The FTSE 100 has lost more than one 10th of its value as global stock markets faced a rout in the face of Covid-19 fears.
London’s top index had lost more than 633 points on Thursday afternoon, or 10.8%, bringing it to the lowest point since 2012.
Almost £159 billion had been wiped off the stock exchange in only one day and is the worst intraday drop since the financial crisis in 2008.
With only minutes left until the markets closed, the FTSE also looked set for its worst daily trading since October 1987, and its third worst day in history.

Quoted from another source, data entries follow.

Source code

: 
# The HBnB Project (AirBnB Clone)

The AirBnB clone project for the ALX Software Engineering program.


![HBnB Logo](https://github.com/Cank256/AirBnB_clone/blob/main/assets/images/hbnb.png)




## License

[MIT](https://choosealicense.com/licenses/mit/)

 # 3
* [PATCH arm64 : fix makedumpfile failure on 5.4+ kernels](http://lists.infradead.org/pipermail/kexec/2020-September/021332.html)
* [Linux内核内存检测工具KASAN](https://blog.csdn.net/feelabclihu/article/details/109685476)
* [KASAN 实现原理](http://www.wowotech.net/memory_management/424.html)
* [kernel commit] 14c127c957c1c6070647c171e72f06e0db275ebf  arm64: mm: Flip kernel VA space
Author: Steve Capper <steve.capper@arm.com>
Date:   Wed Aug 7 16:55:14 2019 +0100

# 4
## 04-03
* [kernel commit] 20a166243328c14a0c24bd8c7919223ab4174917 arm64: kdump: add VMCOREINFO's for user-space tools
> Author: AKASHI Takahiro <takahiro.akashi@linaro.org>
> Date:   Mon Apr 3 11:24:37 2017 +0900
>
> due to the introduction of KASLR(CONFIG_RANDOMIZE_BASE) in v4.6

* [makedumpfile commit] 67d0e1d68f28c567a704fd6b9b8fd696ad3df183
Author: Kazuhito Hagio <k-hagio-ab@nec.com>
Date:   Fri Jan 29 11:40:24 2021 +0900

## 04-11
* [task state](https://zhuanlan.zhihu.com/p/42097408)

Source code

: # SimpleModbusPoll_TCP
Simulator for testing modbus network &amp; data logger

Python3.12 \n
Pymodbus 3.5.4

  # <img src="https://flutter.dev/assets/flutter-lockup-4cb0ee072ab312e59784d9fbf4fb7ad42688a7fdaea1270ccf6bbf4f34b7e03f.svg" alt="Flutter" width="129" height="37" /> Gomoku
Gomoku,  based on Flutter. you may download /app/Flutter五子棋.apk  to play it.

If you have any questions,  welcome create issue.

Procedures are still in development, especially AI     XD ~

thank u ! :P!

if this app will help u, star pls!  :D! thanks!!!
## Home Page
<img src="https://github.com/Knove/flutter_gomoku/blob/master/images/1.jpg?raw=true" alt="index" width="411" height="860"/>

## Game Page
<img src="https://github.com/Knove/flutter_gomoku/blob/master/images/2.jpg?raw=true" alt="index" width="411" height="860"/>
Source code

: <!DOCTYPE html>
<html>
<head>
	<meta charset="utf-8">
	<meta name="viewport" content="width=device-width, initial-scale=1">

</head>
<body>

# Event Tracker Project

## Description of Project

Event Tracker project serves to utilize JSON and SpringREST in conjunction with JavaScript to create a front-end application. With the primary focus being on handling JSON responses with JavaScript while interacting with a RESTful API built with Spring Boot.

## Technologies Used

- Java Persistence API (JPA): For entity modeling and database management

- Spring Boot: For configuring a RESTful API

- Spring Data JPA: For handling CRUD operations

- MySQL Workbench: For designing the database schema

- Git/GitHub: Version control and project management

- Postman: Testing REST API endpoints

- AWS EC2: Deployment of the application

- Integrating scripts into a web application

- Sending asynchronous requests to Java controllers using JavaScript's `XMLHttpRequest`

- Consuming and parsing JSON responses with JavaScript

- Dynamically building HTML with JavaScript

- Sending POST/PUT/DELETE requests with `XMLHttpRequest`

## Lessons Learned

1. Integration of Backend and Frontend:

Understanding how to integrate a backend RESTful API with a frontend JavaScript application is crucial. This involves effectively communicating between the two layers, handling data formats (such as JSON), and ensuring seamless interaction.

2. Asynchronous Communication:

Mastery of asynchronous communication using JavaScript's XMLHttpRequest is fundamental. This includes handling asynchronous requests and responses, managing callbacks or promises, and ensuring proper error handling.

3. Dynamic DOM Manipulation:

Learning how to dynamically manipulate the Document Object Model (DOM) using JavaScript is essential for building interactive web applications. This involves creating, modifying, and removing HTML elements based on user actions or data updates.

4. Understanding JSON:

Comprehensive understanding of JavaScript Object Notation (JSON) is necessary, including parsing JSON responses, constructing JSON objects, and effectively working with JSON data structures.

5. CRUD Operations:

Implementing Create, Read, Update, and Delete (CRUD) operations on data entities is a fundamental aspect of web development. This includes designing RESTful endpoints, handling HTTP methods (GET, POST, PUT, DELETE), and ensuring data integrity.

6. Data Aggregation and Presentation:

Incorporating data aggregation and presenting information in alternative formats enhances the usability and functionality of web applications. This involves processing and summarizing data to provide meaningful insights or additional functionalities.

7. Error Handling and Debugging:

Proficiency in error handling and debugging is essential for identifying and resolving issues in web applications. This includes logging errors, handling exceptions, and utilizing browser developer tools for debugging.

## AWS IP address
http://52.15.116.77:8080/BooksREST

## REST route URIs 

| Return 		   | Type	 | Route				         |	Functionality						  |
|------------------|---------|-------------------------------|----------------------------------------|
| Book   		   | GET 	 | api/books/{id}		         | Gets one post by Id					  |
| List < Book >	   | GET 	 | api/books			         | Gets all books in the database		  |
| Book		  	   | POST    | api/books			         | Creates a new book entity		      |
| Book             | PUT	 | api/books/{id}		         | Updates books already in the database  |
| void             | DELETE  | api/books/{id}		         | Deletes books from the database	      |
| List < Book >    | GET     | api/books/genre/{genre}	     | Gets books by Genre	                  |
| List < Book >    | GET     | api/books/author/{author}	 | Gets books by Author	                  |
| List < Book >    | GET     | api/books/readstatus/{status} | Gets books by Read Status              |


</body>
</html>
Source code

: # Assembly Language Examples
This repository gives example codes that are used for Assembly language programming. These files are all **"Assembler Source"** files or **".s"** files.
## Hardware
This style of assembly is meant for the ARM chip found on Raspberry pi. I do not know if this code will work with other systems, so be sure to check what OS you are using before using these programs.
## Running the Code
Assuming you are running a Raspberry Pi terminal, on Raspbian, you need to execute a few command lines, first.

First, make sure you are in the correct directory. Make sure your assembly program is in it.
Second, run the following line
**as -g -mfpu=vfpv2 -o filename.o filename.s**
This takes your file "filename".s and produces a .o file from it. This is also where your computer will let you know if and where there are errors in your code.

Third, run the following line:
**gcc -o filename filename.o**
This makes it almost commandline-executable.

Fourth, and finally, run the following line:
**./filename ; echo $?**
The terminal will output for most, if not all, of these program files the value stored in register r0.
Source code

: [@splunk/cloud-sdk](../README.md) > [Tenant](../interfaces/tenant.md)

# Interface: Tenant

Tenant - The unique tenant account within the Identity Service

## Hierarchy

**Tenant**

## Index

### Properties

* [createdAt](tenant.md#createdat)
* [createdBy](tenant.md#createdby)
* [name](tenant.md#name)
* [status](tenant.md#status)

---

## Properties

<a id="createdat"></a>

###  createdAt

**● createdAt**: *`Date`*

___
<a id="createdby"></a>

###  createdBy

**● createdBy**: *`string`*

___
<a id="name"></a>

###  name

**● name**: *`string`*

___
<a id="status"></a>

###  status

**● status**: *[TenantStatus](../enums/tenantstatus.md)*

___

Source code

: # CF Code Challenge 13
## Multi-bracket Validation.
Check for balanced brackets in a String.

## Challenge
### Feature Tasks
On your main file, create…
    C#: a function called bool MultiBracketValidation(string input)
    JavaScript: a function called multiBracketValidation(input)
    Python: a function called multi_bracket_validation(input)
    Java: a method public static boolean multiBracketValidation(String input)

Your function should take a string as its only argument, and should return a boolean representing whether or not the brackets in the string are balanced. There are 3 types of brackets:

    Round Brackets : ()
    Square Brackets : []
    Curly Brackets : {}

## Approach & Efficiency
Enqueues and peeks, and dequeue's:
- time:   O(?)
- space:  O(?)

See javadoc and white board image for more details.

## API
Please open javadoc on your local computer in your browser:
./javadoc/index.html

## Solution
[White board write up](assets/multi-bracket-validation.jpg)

It comes after the World Health Organisation upgraded the coronavirus outbreak to a pandemic, sending the index down by more than 300 points as it opened on Thursday morning.
On Thursday the European Central Bank failed to calm markets as it announced measures to tackle Covid-19’s impact on the economy, but did not change interest rates.
On Wednesday US President Donald Trump suspended travel from most of Europe to the US.
Spreadex analyst Connor Campbell said: “A horror show US open turned an already very bad day into the kind of session that could go down as historic, if for all the wrong reasons.
“It is hard to keep coming up with new metaphors for the scale of disaster facing the global markets.
“Equities are getting crushed under foot as investors flee to the fire exit, desperately scrambling about for safe havens that feel anything but.”
He added: “The ECB’s stimulus package seemingly only made matters worse.
“Withstanding the pressure to cut rates to a fresh record low, the central bank announced an 120 billion euro expansion to its ongoing quantitative easing programme, alongside new longer-term refinancing operations and cheap loans for banks to encourage lending to ’those affected most by the spread of the coronavirus’.”